Part Southern rock opera and part 'Hamlet,' Refraction Arts' comedy is totally captivating and hilarious

Arts Review

The Assumption

Blue Theater, through Dec. 21 Running Time: 1 hr, 50 min

The Assumption begins with a crew of madcap ruffians milling about a postapocalyptic, white-trash wonderland constructed in the parking lot outside the Blue Theater. They shoot the shit, drink beer, and throw bikes into a tree. After a giant bear chases them inside, the loading docks of the building are opened for the audience to follow. You must wander through the mosaic of trailer-trash baubles and over the stage swamp via a plank-board bridge to reach your seats. Talk about immersion: You're literally forced to enter the strange, wild world created by Refraction Arts.

And what a particularly peculiar world it is. With its empty High Life cans and mullet cuts, there's something decidedly Southern about it. But what with the kimonos, tea ceremonies, and martial arts, there's a dash of the Eastern in there, too. While the origins of The Assumption's world are diverse, its creation is complete: The characters are so committed to their environment that there's nothing false about a kung fu exhibition or a man with a myriad of fake mustaches being in it.

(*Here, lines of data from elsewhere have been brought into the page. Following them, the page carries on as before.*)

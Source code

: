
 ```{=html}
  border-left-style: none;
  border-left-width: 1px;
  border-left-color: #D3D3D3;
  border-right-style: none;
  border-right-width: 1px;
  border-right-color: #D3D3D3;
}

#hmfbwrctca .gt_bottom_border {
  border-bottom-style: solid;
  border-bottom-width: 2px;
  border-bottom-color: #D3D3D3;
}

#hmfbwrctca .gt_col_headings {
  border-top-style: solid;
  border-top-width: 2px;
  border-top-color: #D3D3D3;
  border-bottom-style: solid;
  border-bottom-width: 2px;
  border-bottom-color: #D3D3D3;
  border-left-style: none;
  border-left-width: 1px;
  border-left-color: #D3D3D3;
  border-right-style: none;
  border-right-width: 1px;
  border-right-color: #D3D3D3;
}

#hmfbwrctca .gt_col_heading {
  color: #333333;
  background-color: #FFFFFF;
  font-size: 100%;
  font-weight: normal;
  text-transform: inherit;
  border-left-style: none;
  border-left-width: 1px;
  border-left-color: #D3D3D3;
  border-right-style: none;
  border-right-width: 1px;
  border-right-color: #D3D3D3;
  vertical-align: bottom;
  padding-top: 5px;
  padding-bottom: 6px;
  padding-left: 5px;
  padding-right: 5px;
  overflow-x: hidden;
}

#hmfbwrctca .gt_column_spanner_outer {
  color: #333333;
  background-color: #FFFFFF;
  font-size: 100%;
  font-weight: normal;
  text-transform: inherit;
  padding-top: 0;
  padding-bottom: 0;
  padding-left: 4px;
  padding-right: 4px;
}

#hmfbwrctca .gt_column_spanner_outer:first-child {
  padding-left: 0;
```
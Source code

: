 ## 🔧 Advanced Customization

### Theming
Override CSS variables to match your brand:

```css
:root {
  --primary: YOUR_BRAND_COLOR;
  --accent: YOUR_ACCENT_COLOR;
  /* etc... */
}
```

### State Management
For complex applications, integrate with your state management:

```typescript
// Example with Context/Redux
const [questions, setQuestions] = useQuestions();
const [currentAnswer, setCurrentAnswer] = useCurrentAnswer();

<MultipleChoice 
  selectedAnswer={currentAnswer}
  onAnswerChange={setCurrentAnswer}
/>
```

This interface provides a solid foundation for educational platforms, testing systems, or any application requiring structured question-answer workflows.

Part Southern rock opera, part Hamlet, and totally hilarious, last year's Austin Critics Table winner for outstanding comedy returns with all the delight and spectacle of its original run.

The Assumption calls itself "very, very loosely based on Hamlet." So what's rotten in the state of the tire yard by the swamp? Well, it could be a lot of things. It could be the paint-spattered pack of moronic cousins or whatever's festering under the beer-can statues or the fact that Clarence killed D. Ray's father by putting an alligator in his toilet and married his mother. "To fuck or to kill," that is the replacement to the melancholy prince's brooding contemplation. This may seem crude, but past the crazy paraphernalia of the tire yard is a carefully crafted story. Calling itself "loosely based on Hamlet" actually does The Assumption a disservice. By no means do you need to know Hamlet to appreciate this production. There's plenty to laugh at, look at, and be moved by without the Shakespearean allusions.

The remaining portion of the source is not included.